September 22nd, 2021.
The dry had ended in the Top End and we were into the build-up. It was also the first day of the 2021 fowl season.
I woke up at 4:30 am, brewed a double shot, packed my gear, and headed out to the gate to wait for my brother.
We had organised this early morning excursion after he had been out the previous week on his DR650. He had been looking for likely spots, away from the crowds we knew would flock to Lambells Lagoon and Harrisons Dam.
My brother had found a location out in Howard Springs Hunting Reserve. He told me that coming home with a bag was ‘a sure thing’.
He arrived on time as usual, and we headed out. The location wasn’t far along the bitumen past the Iron Bridge but after we had left the blacktop, it was a fair drive on the twisting, narrow and muddy dirt track. Driving between the trees whose trunks already bore the scars of previous human incursions, their thin, hard branches stretched towards the ute, I was glad we were in his BT50 and not mine.
The sun had not yet risen as he turned the engine off and announced, ‘this is it’. I was sceptical. He had promised bags before and not delivered. In the darkness we walked out onto a dry floodplain and stood together in an open corner. We positioned ourselves close to trees, hoping they would hide us from the honking Magpie Geese as they flew overhead.
We talked and we stood, and we stood and we talked. The sun rose and with it, came the heat. After a couple of hours and without a single shot fired between us, we headed back to his ute and stowed our gear. It was then that my brother told me about the hundreds of Brolgas he had previously seen when he had ridden out this way the week past. He wondered aloud if they were still around.
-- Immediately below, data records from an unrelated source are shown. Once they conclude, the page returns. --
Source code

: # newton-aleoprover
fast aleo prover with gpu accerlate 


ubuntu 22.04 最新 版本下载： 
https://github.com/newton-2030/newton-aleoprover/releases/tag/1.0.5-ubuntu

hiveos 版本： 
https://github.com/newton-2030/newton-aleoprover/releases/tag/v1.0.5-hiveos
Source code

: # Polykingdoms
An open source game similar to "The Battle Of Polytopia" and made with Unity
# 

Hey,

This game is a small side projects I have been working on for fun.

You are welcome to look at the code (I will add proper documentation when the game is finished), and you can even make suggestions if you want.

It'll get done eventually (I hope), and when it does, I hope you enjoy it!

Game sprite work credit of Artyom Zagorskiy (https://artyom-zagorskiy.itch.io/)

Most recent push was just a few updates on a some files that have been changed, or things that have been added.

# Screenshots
I turned and stared into the middle of the floodplain, opposite the corner in which we had been standing. I thought I could see some objects through the heat haze, out in the middle of the floodplain. I was handed a set of Bear Grylls binoculars (seriously?) and spied a large flock of Brolgas, feeding amongst the drying grasses with Glossy Ibis’ at their feet.
I began walking out towards them. They would have been 500 odd meters away at that point at least. I’m guessing I got to within 150 to 175 meters of them before several of them who had been observing my entire approach, beat their large wings and rose into the air.
As I continued to walk, my advance was met by a continuous wave of Brolgas rising into the air. I don’t think I got any closer to the last of them than I had to the first.
I continued to walk out to where they had been feeding, took out my phone, and added a place marker to my Hema Maps app.
I would be unable to return for several days due to work but I decided that on my next day off I would come back, this time with my camera.